El padre de la psicoterapia existencial siempre insiste en que nos hagamos las preguntas que nadie quiere hacerse

Irvin Yalom, psiquiatra, ya avisó en 1992 sobre lo innecesario de la vida: «Si anhelas felicidad no luches por lo que no necesitas»

Hombre ante atardecer. | ©Pexels

Hay una trampa muy extendida en la manera en que los seres humanos perseguimos el bienestar. Consiste en acumular deseos, objetivos y posesiones como si la felicidad fuera proporcional a la cantidad de cosas por las que luchar. Más ingresos, más reconocimiento, más opciones, más control sobre el futuro. La lista crece y el bienestar, sin embargo, no siempre acompaña. Irvin Yalom lleva décadas señalando ese mecanismo desde la consulta psiquiátrica. No como moralista sino como clínico: lo ha visto repetirse en cientos de pacientes. Muchos, de hecho, llegaban convencidos de que el problema era no haber conseguido suficiente. Sin embargo, el problema real era no haberse preguntado nunca qué necesitaban de verdad.

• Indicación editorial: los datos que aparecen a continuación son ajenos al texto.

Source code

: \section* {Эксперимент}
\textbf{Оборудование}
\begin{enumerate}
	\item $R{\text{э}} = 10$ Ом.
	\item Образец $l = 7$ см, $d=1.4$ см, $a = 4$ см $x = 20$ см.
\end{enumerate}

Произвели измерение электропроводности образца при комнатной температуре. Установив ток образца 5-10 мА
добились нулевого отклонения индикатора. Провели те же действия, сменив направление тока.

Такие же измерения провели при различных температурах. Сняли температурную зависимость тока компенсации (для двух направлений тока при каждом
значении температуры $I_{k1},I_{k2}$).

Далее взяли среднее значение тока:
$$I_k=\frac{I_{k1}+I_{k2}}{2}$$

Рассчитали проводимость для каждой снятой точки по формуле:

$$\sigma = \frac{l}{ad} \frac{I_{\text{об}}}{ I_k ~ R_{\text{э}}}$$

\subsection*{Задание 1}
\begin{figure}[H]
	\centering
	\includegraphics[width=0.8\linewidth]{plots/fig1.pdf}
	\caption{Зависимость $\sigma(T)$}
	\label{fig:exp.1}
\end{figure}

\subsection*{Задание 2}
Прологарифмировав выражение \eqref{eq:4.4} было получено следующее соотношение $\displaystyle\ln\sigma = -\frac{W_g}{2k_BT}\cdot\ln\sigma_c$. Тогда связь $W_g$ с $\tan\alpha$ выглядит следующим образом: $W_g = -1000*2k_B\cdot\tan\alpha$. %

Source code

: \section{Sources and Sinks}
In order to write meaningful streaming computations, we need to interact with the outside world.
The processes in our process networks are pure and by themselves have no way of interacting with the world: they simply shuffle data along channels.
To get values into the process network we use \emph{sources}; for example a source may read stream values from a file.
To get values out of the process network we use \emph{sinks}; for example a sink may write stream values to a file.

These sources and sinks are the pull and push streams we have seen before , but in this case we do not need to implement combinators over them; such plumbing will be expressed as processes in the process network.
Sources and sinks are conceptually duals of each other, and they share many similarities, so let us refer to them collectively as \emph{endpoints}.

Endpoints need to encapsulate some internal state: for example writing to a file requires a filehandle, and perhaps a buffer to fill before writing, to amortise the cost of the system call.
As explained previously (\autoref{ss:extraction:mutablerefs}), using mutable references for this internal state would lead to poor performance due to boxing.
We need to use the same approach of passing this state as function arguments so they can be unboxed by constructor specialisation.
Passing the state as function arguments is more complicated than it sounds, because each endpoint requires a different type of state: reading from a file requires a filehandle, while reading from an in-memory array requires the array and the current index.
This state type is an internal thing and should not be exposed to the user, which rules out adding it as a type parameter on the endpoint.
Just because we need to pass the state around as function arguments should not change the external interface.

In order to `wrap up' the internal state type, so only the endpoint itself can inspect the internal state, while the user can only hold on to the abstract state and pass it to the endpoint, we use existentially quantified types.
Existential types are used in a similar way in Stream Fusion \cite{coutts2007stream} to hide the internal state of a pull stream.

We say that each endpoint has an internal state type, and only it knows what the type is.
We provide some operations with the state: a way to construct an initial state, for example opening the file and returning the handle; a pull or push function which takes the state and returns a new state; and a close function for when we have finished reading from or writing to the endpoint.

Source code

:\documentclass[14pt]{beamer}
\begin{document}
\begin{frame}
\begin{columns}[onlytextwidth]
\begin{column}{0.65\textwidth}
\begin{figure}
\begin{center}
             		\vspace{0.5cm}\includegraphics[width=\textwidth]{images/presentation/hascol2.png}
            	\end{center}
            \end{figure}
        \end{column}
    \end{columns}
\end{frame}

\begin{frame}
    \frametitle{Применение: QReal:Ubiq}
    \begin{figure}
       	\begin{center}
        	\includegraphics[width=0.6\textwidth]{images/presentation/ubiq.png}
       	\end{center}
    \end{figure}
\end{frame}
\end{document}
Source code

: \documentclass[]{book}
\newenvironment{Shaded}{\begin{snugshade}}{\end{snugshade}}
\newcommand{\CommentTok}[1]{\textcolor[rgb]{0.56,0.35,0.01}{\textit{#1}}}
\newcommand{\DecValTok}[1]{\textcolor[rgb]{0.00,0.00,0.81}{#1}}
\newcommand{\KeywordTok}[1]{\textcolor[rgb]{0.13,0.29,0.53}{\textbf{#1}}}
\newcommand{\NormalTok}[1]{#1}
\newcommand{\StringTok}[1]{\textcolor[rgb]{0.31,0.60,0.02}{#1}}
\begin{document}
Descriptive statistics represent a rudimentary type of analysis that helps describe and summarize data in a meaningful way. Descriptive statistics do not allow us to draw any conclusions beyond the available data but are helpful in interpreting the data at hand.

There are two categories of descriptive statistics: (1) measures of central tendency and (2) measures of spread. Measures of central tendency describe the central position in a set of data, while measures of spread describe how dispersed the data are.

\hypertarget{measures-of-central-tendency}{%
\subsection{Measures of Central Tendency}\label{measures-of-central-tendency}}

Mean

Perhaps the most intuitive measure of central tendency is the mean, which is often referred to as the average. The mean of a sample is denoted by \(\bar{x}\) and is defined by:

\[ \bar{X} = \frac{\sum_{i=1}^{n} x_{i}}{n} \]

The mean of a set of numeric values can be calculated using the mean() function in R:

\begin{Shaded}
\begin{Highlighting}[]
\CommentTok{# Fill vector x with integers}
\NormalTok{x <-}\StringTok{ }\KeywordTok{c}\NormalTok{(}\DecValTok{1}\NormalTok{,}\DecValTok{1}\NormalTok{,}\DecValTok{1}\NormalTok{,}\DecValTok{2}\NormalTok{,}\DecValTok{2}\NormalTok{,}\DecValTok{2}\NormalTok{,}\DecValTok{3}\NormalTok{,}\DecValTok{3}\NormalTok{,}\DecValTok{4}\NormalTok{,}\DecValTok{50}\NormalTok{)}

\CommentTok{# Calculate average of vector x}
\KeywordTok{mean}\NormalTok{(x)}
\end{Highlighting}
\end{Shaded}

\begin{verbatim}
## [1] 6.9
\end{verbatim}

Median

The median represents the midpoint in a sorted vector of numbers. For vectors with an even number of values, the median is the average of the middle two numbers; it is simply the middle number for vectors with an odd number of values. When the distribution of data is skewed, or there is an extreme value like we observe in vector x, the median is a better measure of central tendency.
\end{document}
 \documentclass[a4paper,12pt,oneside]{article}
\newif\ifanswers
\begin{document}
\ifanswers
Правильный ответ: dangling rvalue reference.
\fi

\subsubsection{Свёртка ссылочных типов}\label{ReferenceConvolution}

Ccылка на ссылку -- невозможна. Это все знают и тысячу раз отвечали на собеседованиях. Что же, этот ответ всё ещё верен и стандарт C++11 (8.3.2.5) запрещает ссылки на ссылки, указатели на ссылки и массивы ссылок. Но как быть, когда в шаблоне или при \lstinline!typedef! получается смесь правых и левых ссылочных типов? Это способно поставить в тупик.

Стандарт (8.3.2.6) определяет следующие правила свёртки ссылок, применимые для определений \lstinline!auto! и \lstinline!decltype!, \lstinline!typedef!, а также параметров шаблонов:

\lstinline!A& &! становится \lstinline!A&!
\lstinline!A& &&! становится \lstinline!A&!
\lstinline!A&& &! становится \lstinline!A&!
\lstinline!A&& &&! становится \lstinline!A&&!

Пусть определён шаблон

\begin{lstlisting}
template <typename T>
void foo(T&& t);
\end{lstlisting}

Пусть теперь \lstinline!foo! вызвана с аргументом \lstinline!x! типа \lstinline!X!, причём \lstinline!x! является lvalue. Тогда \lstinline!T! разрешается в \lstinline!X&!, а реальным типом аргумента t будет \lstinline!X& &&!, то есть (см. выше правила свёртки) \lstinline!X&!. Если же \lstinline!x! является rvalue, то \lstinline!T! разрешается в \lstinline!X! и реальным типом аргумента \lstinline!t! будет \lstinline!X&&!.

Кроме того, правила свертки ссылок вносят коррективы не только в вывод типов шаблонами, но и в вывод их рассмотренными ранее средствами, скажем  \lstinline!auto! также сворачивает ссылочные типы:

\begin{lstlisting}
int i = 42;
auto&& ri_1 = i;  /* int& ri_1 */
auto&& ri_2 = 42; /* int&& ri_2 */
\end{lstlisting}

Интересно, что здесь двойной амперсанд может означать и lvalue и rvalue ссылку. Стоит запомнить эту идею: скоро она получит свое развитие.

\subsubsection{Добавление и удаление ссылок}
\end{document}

Yalom no es un filósofo de salón ni un divulgador de recetas. Es un psiquiatra que construyó su pensamiento sobre la felicidad desde el lado más duro de la existencia humana –la muerte, el aislamiento, la pérdida de sentido– y que aprendió, precisamente en ese territorio incómodo. Yalom considera que el bienestar no crece añadiendo cosas a la vida, sino identificando cuáles sobran. Su advertencia es clara: quien anhela felicidad y dedica sus energías a luchar por lo que no necesita no solo no la encuentra, sino que se aleja de ella con cada nuevo esfuerzo.

Washington, los libros y una infancia que forjó las preguntas correctas

Irvin Yalom nació en 1931 en Washington D.C., hijo de inmigrantes judíos llegados de Rusia poco después de la Primera Guerra Mundial. Creció en un barrio humilde donde los libros fueron, desde muy temprano, su refugio y su ventana. Esa infancia marcada por la precariedad y por la sombra de la Segunda Guerra Mundial le planteó las preguntas que no le abandonarían nunca: qué significa vivir bien, cómo se afronta la certeza de la muerte, qué hace que una existencia tenga sentido. No eran preguntas abstractas para él. Eran urgentes.

Estudió Medicina en la Universidad de Boston y se especializó en psiquiatría en Johns Hopkins. Después llegó Stanford, donde ejerció durante décadas y donde forjó el enfoque que le haría célebre: la psicoterapia existencial, una corriente que tomaba los grandes temas de la filosofía –Nietzsche, Heidegger, Sartre– y los trasladaba al interior de la consulta terapéutica. Antes de él, esas ideas vivían en textos académicos densos y en aulas europeas. Yalom las convirtió en herramientas clínicas concretas, aplicables a personas reales con sufrimientos reales.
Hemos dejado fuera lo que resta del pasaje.